What the exercise asks> Since the records include pictures, leave those out while you reproduce exactly and only the lines from the one containing "Write: testcase0_html.html ... Finished" through the one containing "Initially, we planned", inclusive.

Working data>
=-=-=-=-=
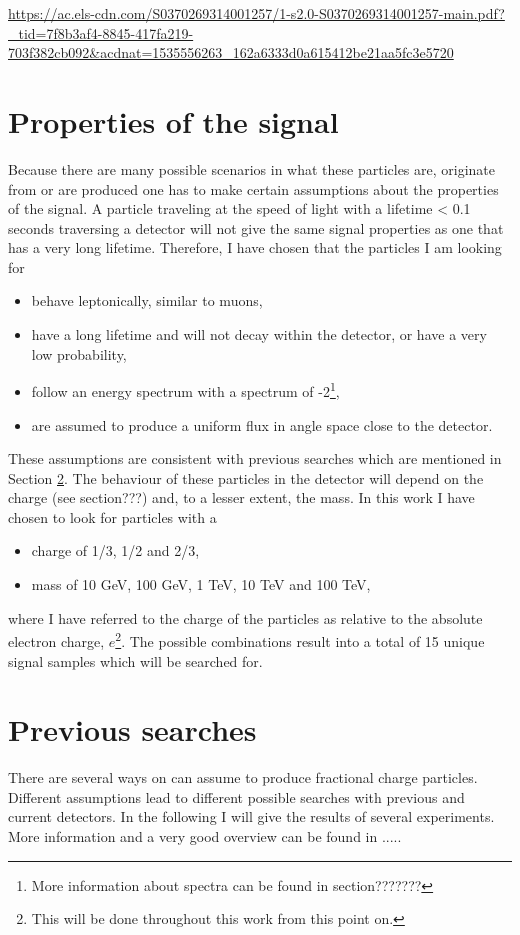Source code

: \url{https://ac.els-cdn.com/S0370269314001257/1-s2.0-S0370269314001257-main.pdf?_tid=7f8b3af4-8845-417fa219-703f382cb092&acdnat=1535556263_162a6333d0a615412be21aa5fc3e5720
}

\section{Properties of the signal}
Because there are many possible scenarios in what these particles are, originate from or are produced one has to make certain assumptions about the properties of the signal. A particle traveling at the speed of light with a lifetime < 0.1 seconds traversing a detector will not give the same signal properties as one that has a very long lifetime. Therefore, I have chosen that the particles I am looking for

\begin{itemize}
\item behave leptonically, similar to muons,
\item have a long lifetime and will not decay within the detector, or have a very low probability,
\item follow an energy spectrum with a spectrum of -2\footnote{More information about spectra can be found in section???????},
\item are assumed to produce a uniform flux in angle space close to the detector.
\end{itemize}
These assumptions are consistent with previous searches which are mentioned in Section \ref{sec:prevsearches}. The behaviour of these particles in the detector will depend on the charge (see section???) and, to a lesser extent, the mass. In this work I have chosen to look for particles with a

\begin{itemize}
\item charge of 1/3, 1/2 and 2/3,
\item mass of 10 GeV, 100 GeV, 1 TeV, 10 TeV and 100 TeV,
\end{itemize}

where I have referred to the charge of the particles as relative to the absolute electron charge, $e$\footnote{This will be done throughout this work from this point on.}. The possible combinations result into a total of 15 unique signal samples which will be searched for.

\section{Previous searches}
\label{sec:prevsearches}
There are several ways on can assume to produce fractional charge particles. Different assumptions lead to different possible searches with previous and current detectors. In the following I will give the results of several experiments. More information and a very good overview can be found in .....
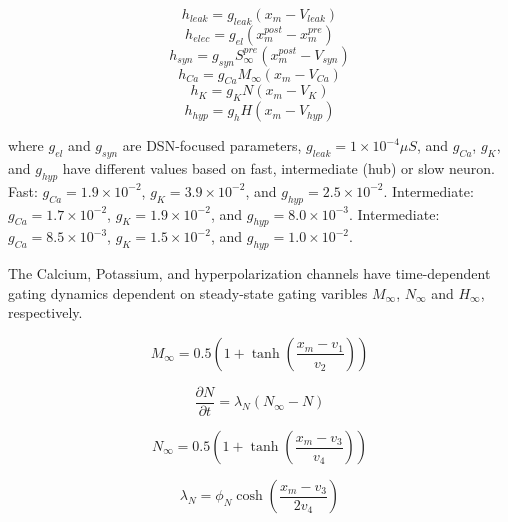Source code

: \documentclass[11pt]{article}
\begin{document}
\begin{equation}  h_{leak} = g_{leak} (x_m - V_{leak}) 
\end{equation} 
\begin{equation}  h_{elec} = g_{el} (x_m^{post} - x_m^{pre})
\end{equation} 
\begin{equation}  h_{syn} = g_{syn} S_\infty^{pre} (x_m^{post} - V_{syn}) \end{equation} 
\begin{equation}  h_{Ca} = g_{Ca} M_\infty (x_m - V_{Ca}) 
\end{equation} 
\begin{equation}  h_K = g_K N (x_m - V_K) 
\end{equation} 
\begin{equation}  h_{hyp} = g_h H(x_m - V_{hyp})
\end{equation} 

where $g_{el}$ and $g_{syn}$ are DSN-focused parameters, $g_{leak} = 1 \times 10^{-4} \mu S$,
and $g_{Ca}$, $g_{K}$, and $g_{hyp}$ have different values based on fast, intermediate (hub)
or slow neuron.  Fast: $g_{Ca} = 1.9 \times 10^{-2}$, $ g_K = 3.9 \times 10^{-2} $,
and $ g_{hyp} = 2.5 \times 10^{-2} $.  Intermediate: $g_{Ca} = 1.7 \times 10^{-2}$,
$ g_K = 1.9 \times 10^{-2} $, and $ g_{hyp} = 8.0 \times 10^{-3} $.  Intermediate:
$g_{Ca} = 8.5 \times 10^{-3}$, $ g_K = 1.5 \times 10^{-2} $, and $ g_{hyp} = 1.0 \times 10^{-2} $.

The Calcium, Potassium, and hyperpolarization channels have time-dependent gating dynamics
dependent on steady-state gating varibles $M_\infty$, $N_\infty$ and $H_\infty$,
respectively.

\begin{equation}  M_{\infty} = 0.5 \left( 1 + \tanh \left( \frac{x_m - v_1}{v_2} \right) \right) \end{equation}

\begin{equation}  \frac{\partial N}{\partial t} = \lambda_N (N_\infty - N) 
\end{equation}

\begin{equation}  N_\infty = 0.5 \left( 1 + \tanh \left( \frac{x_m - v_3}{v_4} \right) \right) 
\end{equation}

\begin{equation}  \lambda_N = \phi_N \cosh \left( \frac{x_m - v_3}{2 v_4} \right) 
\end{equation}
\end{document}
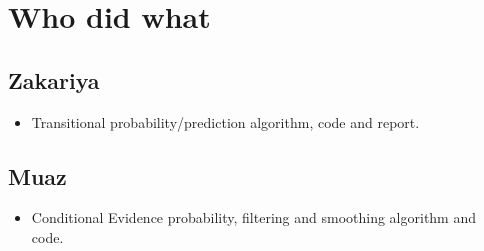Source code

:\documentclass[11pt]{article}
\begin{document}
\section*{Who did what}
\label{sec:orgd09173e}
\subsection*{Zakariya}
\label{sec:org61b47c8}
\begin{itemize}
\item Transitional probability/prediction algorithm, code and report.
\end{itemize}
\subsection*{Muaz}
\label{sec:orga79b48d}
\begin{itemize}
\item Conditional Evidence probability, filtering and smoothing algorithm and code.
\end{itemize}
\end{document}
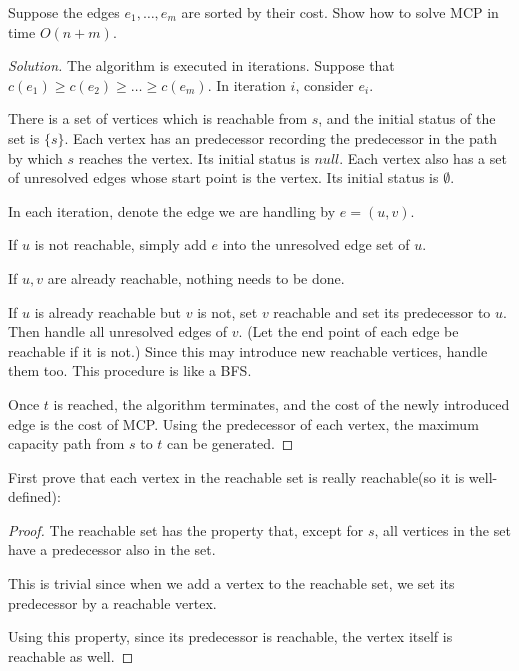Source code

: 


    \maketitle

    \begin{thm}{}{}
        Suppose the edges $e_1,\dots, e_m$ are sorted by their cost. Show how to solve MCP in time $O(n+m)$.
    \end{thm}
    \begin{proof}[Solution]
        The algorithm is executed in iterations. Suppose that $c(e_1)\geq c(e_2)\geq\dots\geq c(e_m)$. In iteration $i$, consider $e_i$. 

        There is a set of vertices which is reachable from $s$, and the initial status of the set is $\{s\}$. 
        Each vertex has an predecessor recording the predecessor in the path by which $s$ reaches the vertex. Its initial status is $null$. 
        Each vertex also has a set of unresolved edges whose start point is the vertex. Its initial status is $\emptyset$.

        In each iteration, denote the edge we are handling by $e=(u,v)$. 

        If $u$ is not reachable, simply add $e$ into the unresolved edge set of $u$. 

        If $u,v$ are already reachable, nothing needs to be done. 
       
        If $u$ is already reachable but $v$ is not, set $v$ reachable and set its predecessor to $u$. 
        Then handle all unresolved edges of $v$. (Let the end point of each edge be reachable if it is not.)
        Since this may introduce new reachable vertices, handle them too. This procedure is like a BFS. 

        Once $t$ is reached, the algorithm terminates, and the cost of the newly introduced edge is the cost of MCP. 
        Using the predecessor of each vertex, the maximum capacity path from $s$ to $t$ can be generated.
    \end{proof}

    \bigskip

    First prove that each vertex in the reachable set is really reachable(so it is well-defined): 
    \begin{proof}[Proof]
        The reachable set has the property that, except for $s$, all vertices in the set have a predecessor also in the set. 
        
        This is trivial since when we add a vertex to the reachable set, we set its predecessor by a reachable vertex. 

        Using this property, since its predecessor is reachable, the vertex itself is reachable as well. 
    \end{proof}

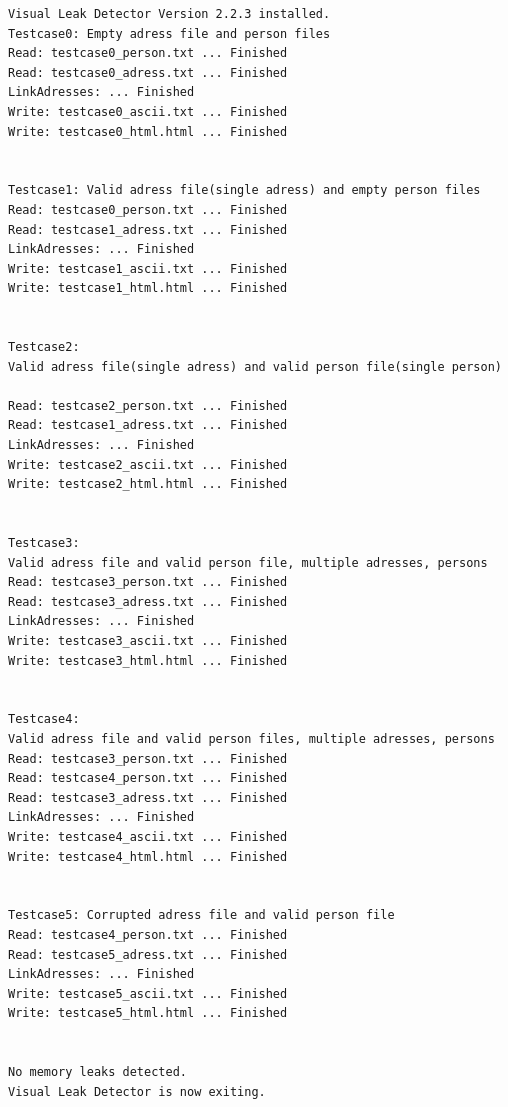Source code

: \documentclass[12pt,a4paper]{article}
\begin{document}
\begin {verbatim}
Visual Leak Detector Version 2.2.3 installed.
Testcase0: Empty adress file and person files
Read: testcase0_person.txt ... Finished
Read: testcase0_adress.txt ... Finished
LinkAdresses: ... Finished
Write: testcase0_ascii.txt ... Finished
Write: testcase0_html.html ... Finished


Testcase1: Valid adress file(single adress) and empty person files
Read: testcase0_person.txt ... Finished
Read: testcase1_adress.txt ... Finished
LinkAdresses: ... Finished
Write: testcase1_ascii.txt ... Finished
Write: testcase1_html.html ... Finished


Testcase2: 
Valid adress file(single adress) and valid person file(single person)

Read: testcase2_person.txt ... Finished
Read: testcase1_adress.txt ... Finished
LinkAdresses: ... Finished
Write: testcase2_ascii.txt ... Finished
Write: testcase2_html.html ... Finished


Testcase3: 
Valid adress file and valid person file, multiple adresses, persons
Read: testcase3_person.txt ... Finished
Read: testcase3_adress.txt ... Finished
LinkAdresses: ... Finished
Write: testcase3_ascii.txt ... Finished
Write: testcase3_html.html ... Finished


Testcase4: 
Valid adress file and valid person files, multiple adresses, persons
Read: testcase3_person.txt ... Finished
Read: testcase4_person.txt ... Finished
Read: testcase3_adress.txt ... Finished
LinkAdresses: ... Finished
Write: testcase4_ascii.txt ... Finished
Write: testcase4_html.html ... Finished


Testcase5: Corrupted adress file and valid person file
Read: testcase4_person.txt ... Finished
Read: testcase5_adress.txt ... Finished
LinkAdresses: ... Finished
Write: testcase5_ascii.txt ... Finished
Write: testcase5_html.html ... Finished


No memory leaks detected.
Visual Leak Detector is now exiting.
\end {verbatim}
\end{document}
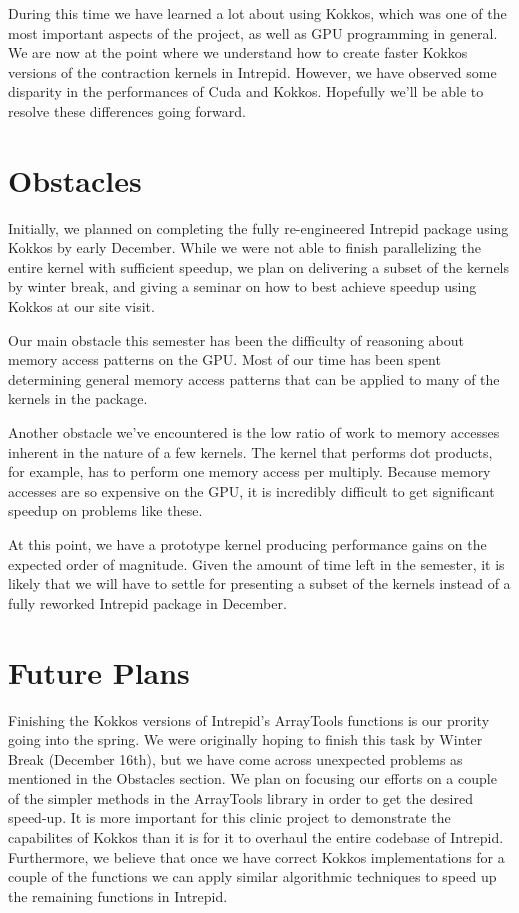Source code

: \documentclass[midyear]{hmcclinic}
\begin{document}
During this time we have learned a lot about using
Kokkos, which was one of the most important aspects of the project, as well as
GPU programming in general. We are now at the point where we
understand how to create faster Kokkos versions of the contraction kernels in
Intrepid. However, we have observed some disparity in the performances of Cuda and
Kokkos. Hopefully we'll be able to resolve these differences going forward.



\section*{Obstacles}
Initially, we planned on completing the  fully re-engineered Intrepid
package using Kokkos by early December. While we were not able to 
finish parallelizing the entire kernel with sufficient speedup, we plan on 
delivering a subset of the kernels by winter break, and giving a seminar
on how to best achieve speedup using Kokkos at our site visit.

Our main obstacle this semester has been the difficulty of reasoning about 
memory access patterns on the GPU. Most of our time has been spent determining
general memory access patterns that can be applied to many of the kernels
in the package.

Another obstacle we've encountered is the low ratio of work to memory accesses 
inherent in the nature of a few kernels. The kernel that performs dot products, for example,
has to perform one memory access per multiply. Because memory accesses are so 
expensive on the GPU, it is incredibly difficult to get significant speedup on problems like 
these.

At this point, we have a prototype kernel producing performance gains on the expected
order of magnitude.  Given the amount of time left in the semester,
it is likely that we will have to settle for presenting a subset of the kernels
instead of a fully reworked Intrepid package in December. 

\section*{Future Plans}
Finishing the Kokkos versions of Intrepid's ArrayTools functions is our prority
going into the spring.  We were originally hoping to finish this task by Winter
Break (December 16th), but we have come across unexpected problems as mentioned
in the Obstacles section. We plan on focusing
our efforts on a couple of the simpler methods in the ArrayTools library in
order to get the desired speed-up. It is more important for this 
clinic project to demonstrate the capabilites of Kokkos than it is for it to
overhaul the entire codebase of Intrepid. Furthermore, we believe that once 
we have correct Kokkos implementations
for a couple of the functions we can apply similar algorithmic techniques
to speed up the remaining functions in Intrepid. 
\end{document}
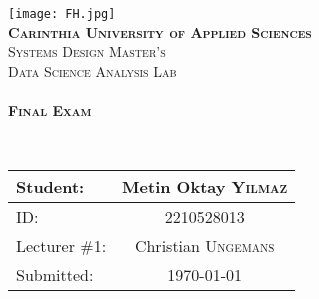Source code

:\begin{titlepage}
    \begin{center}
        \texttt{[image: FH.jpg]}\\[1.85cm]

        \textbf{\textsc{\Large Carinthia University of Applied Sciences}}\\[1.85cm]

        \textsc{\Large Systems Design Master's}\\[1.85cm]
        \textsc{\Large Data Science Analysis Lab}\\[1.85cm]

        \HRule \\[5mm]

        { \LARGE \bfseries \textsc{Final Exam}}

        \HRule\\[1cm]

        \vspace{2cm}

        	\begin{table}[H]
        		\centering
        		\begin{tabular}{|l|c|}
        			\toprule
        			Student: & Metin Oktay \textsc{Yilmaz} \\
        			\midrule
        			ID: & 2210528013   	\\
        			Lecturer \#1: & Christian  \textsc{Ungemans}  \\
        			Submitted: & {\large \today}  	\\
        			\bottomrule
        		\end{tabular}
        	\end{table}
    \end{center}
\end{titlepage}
=-=-=-=-=
Solution to this exercise>
Write: testcase0_html.html ... Finished


Testcase1: Valid adress file(single adress) and empty person files
Read: testcase0_person.txt ... Finished
Read: testcase1_adress.txt ... Finished
LinkAdresses: ... Finished
Write: testcase1_ascii.txt ... Finished
Write: testcase1_html.html ... Finished


Testcase2: 
Valid adress file(single adress) and valid person file(single person)

Read: testcase2_person.txt ... Finished
Read: testcase1_adress.txt ... Finished
LinkAdresses: ... Finished
Write: testcase2_ascii.txt ... Finished
Write: testcase2_html.html ... Finished


Testcase3: 
Valid adress file and valid person file, multiple adresses, persons
Read: testcase3_person.txt ... Finished
Read: testcase3_adress.txt ... Finished
LinkAdresses: ... Finished
Write: testcase3_ascii.txt ... Finished
Write: testcase3_html.html ... Finished


Testcase4: 
Valid adress file and valid person files, multiple adresses, persons
Read: testcase3_person.txt ... Finished
Read: testcase4_person.txt ... Finished
Read: testcase3_adress.txt ... Finished
LinkAdresses: ... Finished
Write: testcase4_ascii.txt ... Finished
Write: testcase4_html.html ... Finished


Testcase5: Corrupted adress file and valid person file
Read: testcase4_person.txt ... Finished
Read: testcase5_adress.txt ... Finished
LinkAdresses: ... Finished
Write: testcase5_ascii.txt ... Finished
Write: testcase5_html.html ... Finished


No memory leaks detected.
Visual Leak Detector is now exiting.
\end {verbatim}
\end{document}
Source code

: \documentclass[midyear]{hmcclinic}
\begin{document}
During this time we have learned a lot about using
Kokkos, which was one of the most important aspects of the project, as well as
GPU programming in general. We are now at the point where we
understand how to create faster Kokkos versions of the contraction kernels in
Intrepid. However, we have observed some disparity in the performances of Cuda and
Kokkos. Hopefully we'll be able to resolve these differences going forward.



\section*{Obstacles}
Initially, we planned on completing the  fully re-engineered Intrepid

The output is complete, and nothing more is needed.